■ **What the exercise asks**:
Your answer should consist of the lines in the data below that contain "nnAudio".

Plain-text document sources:

######

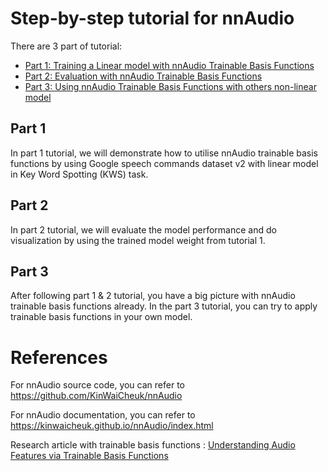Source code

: # Step-by-step tutorial for nnAudio


There are 3 part of tutorial:
* [Part 1: Training a Linear model with nnAudio Trainable Basis Functions](#Part_1)
* [Part 2: Evaluation with nnAudio Trainable Basis Functions](#Part_2)
* [Part 3: Using nnAudio Trainable Basis Functions with others non-linear model](#Part_3)

## Part 1
In part 1 tutorial, we will demonstrate how to utilise nnAudio trainable basis functions by using  Google speech commands dataset v2 with linear model in Key Word Spotting (KWS) task.


## Part 2
In part 2 tutorial, we will evaluate the model performance and do visualization by using the trained model weight from tutorial 1.

## Part 3
After following part 1 & 2 tutorial, you have a big picture with nnAudio trainable basis functions already. In the  part 3 tutorial, you can try to apply trainable basis functions in your own model.

# References

For nnAudio source code, you can refer to https://github.com/KinWaiCheuk/nnAudio

For nnAudio documentation, you can refer to https://kinwaicheuk.github.io/nnAudio/index.html

Research article with trainable basis functions : [Understanding Audio Features via Trainable Basis Functions](https://arxiv.org/pdf/2204.11437.pdf)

######

■ **Answer to the problem**:
: # Step-by-step tutorial for nnAudio
* [Part 1: Training a Linear model with nnAudio Trainable Basis Functions](#Part_1)
* [Part 2: Evaluation with nnAudio Trainable Basis Functions](#Part_2)
* [Part 3: Using nnAudio Trainable Basis Functions with others non-linear model](#Part_3)
In part 1 tutorial, we will demonstrate how to utilise nnAudio trainable basis functions by using  Google speech commands dataset v2 with linear model in Key Word Spotting (KWS) task.
After following part 1 & 2 tutorial, you have a big picture with nnAudio trainable basis functions already. In the  part 3 tutorial, you can try to apply trainable basis functions in your own model.
For nnAudio source code, you can refer to https://github.com/KinWaiCheuk/nnAudio
For nnAudio documentation, you can refer to https://kinwaicheuk.github.io/nnAudio/index.html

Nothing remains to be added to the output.